Is it possible to create a percolator type procedure that passes documents from index A and conducts a full-text similarity query against documents in index B, whereby only k number of nearest-neighbour documents are retrieved from B. The documents in A are then classified based on 'majority' vote of the retrieved k documents from index B.
The percolator can only evaluate a single document at the time. So I think that what you like to do cannot be done with the percolator.
Hi Martijn! Do you think it is possible to write a script that whenever a new document is indexed I use the more_like_this query to retrieve k nearest neighbours, and to do it that way? I'm new to elasticsearch and my programming skills aren't that advanced as my background is in statistics...
Greetings from London
Yes, that is possible. Just make sure that before you run your script, that you've refreshed the index, otherwise the newly indexed document isn't visible in the search api.
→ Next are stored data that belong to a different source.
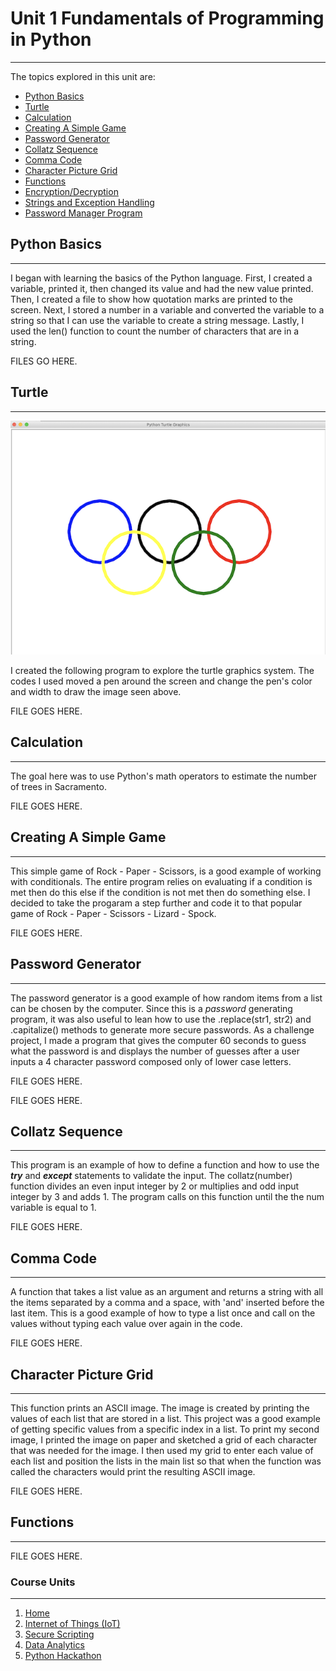 # Unit 1 Fundamentals of Programming in Python

----------

The topics explored in this unit are:

- [Python Basics](#python-basics)
- [Turtle](#turtle)
- [Calculation](#calculation)
- [Creating A Simple Game](#creating-a-simple-game)
- [Password Generator](#password-generator)
- [Collatz Sequence](#collatz-sequence)
- [Comma Code](#comma-code)
- [Character Picture Grid](#character-picture-grid)
- [Functions](functions)
- [Encryption/Decryption]()
- [Strings and Exception Handling]()
- [Password Manager Program]()


## Python Basics

----------

I began with learning the basics of the Python language. First, I created a variable, printed it, then changed its value and had the new value printed. Then, I created a file to show how quotation marks are printed to the screen. Next, I stored a number in a variable and converted the variable to a string so that I can use the variable to create a string message. Lastly, I used the len() function to count the number of characters that are in a string.

FILES GO HERE.

## Turtle

----------

<p align="center">
<img src= "image/Olympic_Logo.png" "Olympic Logo">
</p>
I created the following program to explore the turtle graphics system. The codes I used moved a pen around the screen and change the pen's color and width to draw the image seen above.

FILE GOES HERE.

## Calculation

----------

The goal here was to use Python's math operators to estimate the number of trees in Sacramento.

FILE GOES HERE.

## Creating A Simple Game

----------

This simple game of Rock - Paper - Scissors, is a good example of working with conditionals. The entire program relies on evaluating if a condition is met then do this else if the condition is not met then do something else. I decided to take the progaram a step further and code it to that popular game of Rock - Paper - Scissors - Lizard - Spock.

FILE GOES HERE.

## Password Generator

----------

The password generator is a good example of how random items from a list can be chosen by the computer. Since this is a *password* generating program, it was also useful to lean how to use the .replace(str1, str2) and .capitalize() methods to generate more secure passwords. As a challenge project, I made a program that gives the computer 60 seconds to guess what the password is and displays the number of guesses after a user inputs a 4 character password composed only of lower case letters.

FILE GOES HERE.

FILE GOES HERE.

## Collatz Sequence

----------

This program is an example of how to define a function and how to use the  **_try_** and **_except_** statements to validate the input. The collatz(number) function divides an even input integer by 2 or multiplies and odd input integer by 3 and adds 1. The program calls on this function until the the num variable is equal to 1.

FILE GOES HERE.

## Comma Code

----------

A function that takes a list value as an argument and returns a string with all the items separated by a comma and a space, with 'and' inserted before the last item. This is a good example of how to type a list once and call on the values without typing each value over again in the code.

FILE GOES HERE.

## Character Picture Grid

----------

This function prints an ASCII image. The image is created by printing the values of each list that are stored in a list. This project was a good example of getting specific values from a specific index in a list. To print my second image, I printed the image on paper and sketched a grid of each character that was needed for the image. I then used my grid to enter each value of each list and position the lists in the main list so that when the function was called the characters would print the resulting ASCII image.

FILE GOES HERE.

## Functions

----------



FILE GOES HERE.



### Course Units

----------

1. [Home]()
2. [Internet of Things (IoT)]()
3. [Secure Scripting]()
4. [Data Analytics]()
5. [Python Hackathon]()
I presume when you run this free-text query and assessing the "majority vote" that you are analysing some existing structured classification field eg "tag" or "category" to assess the most relevant tag.
You can use aggregations to do this but I have 2 tips:
- use the 'sampler' aggregation to consider only the top N results from the MLT query
- use the 'significant_terms' aggregation instead of the 'terms' aggregation to get the top N tags. Popular tags like "software" are perhaps less interesting than "search engine". Significant terms sniffs these more important classifications out.